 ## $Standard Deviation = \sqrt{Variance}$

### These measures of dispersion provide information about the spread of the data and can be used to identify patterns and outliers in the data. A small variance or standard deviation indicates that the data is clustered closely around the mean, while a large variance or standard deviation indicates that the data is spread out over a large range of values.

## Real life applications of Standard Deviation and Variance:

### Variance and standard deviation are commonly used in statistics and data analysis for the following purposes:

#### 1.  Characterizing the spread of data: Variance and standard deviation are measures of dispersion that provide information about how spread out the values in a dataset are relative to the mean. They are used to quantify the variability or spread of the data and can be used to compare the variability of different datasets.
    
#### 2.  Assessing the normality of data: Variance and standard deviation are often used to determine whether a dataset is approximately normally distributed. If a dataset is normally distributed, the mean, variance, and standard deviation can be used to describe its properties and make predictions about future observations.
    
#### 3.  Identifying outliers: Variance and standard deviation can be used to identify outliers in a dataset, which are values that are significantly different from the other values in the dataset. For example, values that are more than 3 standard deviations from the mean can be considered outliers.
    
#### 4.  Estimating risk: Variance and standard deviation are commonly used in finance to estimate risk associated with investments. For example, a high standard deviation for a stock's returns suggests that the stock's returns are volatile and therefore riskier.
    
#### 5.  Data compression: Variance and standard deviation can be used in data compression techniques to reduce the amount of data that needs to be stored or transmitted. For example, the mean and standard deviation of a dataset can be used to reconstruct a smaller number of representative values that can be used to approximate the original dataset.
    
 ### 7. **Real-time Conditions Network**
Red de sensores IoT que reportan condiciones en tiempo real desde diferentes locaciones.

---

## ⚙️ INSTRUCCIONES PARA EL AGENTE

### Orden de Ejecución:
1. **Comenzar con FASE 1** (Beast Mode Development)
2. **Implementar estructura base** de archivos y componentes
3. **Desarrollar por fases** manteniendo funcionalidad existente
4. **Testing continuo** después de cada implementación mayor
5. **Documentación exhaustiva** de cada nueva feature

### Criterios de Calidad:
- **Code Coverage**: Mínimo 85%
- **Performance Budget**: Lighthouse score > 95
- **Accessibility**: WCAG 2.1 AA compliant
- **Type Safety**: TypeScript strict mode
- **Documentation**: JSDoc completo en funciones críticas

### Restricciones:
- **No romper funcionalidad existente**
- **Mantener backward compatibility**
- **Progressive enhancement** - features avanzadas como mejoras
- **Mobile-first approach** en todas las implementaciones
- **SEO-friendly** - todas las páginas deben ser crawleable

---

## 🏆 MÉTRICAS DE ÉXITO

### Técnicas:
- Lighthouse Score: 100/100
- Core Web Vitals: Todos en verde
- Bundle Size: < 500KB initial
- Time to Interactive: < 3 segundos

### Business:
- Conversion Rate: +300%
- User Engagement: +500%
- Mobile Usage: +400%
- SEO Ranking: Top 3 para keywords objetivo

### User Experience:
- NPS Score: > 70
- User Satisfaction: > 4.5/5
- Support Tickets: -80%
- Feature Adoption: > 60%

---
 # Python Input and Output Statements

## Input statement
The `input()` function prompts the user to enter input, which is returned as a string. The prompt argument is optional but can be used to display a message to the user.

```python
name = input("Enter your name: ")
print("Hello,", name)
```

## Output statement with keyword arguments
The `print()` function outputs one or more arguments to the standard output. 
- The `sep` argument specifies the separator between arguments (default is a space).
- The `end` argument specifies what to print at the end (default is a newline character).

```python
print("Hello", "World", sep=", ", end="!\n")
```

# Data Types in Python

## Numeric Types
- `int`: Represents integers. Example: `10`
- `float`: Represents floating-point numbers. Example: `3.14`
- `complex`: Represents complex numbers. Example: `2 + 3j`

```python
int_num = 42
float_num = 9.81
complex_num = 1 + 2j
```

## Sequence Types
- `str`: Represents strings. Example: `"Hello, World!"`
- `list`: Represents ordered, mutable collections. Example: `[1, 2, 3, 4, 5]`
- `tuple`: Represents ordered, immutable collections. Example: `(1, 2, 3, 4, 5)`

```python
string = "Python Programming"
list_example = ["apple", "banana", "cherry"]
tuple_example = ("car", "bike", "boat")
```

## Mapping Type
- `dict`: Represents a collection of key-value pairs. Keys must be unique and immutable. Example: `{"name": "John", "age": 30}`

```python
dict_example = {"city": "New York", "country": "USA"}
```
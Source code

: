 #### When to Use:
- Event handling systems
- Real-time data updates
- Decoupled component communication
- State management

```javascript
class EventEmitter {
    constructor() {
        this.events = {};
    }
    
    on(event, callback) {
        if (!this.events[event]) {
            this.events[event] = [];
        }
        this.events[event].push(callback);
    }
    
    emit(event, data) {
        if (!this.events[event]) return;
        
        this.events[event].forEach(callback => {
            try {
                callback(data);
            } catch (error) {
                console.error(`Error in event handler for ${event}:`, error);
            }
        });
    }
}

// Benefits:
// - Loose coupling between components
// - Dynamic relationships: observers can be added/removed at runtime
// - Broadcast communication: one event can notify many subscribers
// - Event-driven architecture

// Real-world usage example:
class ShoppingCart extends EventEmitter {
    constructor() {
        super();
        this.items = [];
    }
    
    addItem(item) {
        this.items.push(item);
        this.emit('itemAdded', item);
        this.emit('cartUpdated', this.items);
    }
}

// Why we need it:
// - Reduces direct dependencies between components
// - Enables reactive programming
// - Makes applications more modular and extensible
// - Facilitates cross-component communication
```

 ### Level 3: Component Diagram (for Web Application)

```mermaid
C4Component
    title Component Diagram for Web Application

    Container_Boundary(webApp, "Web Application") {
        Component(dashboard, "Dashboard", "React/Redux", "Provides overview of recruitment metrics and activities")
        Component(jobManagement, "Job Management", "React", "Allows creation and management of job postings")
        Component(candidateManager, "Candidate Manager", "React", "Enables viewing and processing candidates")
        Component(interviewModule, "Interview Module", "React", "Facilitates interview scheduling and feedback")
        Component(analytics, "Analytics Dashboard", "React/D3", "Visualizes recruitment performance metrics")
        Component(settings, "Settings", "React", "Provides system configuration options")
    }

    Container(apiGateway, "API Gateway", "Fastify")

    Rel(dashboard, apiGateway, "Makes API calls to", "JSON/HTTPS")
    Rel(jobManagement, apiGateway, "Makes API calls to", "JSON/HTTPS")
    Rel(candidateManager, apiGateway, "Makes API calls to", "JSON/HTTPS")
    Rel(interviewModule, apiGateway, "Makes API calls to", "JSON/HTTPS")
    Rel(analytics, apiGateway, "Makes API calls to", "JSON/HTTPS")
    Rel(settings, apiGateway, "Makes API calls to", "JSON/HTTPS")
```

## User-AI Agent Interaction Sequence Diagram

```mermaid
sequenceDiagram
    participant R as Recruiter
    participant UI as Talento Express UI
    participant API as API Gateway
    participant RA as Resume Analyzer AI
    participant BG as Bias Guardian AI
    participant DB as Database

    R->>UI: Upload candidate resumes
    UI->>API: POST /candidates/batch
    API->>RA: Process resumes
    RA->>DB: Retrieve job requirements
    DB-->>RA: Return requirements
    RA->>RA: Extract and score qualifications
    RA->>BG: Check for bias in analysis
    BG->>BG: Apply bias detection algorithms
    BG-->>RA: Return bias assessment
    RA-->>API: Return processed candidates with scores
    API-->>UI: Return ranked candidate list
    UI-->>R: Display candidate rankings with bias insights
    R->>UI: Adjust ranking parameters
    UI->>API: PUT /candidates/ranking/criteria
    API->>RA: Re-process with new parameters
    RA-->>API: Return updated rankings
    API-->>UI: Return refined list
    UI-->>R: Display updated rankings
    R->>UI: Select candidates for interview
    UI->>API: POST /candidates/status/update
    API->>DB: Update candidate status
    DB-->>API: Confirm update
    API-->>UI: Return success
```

########

EXERCISE DESCRIPTION
Look over the material above and show each line where "with" appears.

EXERCISE ANSWER
#### 4.  Estimating risk: Variance and standard deviation are commonly used in finance to estimate risk associated with investments. For example, a high standard deviation for a stock's returns suggests that the stock's returns are volatile and therefore riskier.
## Output statement with keyword arguments
    RA-->>API: Return processed candidates with scores
    UI-->>R: Display candidate rankings with bias insights
    API->>RA: Re-process with new parameters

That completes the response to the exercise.